━━━ Data in this exercise ━━━
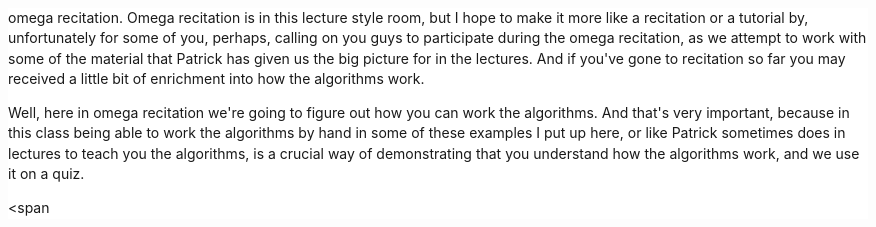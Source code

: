   <span m='40430'>omega</span> <span m='40680'>recitation.</span> <span
  m='41990'>Omega</span> <span m='42250'>recitation</span> <span
  m='43190'>is</span> <span m='43980'>in</span> <span m='44460'>this</span>
  <span m='44780'>lecture</span> <span m='45090'>style</span> <span
  m='45370'>room,</span> <span m='45630'>but</span> <span m='45970'>I</span>
  <span m='46030'>hope</span> <span m='46260'>to</span> <span
  m='46350'>make</span> <span m='46470'>it</span> <span m='46570'>more</span>
  <span m='46700'>like</span> <span m='46850'>a</span> <span
  m='46910'>recitation</span> <span m='47190'>or a</span> <span
  m='47470'>tutorial</span> <span m='48230'>by,</span> <span
  m='49230'>unfortunately</span> <span m='49800'>for</span> <span
  m='49930'>some</span> <span m='50100'>of</span> <span m='50200'>you,</span>
  <span m='50310'>perhaps,</span> <span m='50670'>calling</span> <span
  m='51070'>on</span> <span m='51220'>you</span> <span m='51370'>guys</span>
  <span m='51790'>to</span> <span m='52120'>participate</span> <span
  m='53280'>during</span> <span m='53830'>the</span> <span
  m='54490'>omega</span> <span m='54740'>recitation,</span> <span
  m='55850'>as</span> <span m='56050'>we</span> <span m='56160'>attempt</span>
  <span m='56630'>to</span> <span m='56840'>work</span> <span
  m='57190'>with</span> <span m='57310'>some</span> <span m='57450'>of</span>
  <span m='57510'>the</span> <span m='57570'>material</span> <span
  m='58110'>that</span> <span m='58200'>Patrick</span> <span
  m='58690'>has</span> <span m='59990'>given</span> <span m='60180'>us</span>
  <span m='60280'>the</span> <span m='60350'>big</span> <span
  m='60620'>picture</span> <span m='60930'>for</span> <span m='61150'>in
  the</span> <span m='61260'>lectures.</span> <span m='61970'>And</span> <span
  m='62200'>if</span> <span m='62270'>you've</span> <span m='62400'>gone</span>
  <span m='62590'>to</span> <span m='62620'>recitation</span> <span
  m='63200'>so</span> <span m='63420'>far</span> <span m='63700'>you</span>
  <span m='63810'>may</span> <span m='63980'>received</span> <span
  m='64390'>a</span> <span m='64440'>little</span> <span m='64680'>bit</span>
  <span m='64900'>of</span> <span m='65570'>enrichment</span> <span
  m='66400'>into</span> <span m='66670'>how the</span> <span
  m='66940'>algorithms</span> <span m='67390'>work.</span> </p><p><span
  m='68230'>Well,</span> <span m='68590'>here in</span> <span
  m='68790'>omega</span> <span m='68990'>recitation</span> <span
  m='69920'>we're</span> <span m='70130'>going</span> <span m='70340'>to</span>
  <span m='70400'>figure</span> <span m='70620'>out</span> <span
  m='70840'>how</span> <span m='71670'>you</span> <span m='72280'>can</span>
  <span m='72480'>work</span> <span m='72710'>the</span> <span
  m='72800'>algorithms.</span> <span m='73810'>And</span> <span
  m='73920'>that's</span> <span m='74110'>very</span> <span
  m='74320'>important,</span> <span m='74760'>because</span> <span
  m='75600'>in</span> <span m='75800'>this</span> <span m='76100'>class</span>
  <span m='77830'>being</span> <span m='78070'>able</span> <span
  m='78320'>to</span> <span m='78540'>work</span> <span m='78810'>the</span>
  <span m='78900'>algorithms</span> <span m='79380'>by</span> <span
  m='79600'>hand</span> <span m='82030'>in</span> <span m='82260'>some</span>
  <span m='82530'>of</span> <span m='82610'>these</span> <span
  m='82770'>examples</span> <span m='83120'>I</span> <span m='83190'>put</span>
  <span m='83380'>up</span> <span m='83550'>here,</span> <span
  m='84050'>or</span> <span m='84460'>like</span> <span m='84690'>Patrick</span>
  <span m='85080'>sometimes</span> <span m='85430'>does in</span> <span
  m='85670'>lectures</span> <span m='86060'>to</span> <span
  m='86170'>teach</span> <span m='86400'>you</span> <span m='86480'>the</span>
  <span m='86600'>algorithms,</span> <span m='87950'>is</span> <span
  m='88090'>a</span> <span m='88170'>crucial</span> <span m='88570'>way</span>
  <span m='88830'>of</span> <span m='88940'>demonstrating</span> <span
  m='89500'>that</span> <span m='89640'>you</span> <span
  m='89800'>understand</span> <span m='91310'>how</span> <span
  m='91530'>the</span> <span m='91630'>algorithms</span> <span
  m='92100'>work,</span> <span m='92980'>and</span> <span m='93110'>we</span>
  <span m='93250'>use</span> <span m='93480'>it</span> <span m='93590'>on</span>
  <span m='93790'>a</span> <span m='93850'>quiz.</span> </p><p><span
━━━
# The problem
Leave the pictures out and repeat exactly the lines from the beginning of the records to the line bearing "<span m='46030'>hope</span> <span", both ends counted.

# Your response
Source code

:   <span m='40430'>omega</span> <span m='40680'>recitation.</span> <span
  m='41990'>Omega</span> <span m='42250'>recitation</span> <span
  m='43190'>is</span> <span m='43980'>in</span> <span m='44460'>this</span>
  <span m='44780'>lecture</span> <span m='45090'>style</span> <span
  m='45370'>room,</span> <span m='45630'>but</span> <span m='45970'>I</span>
  <span m='46030'>hope</span> <span m='46260'>to</span> <span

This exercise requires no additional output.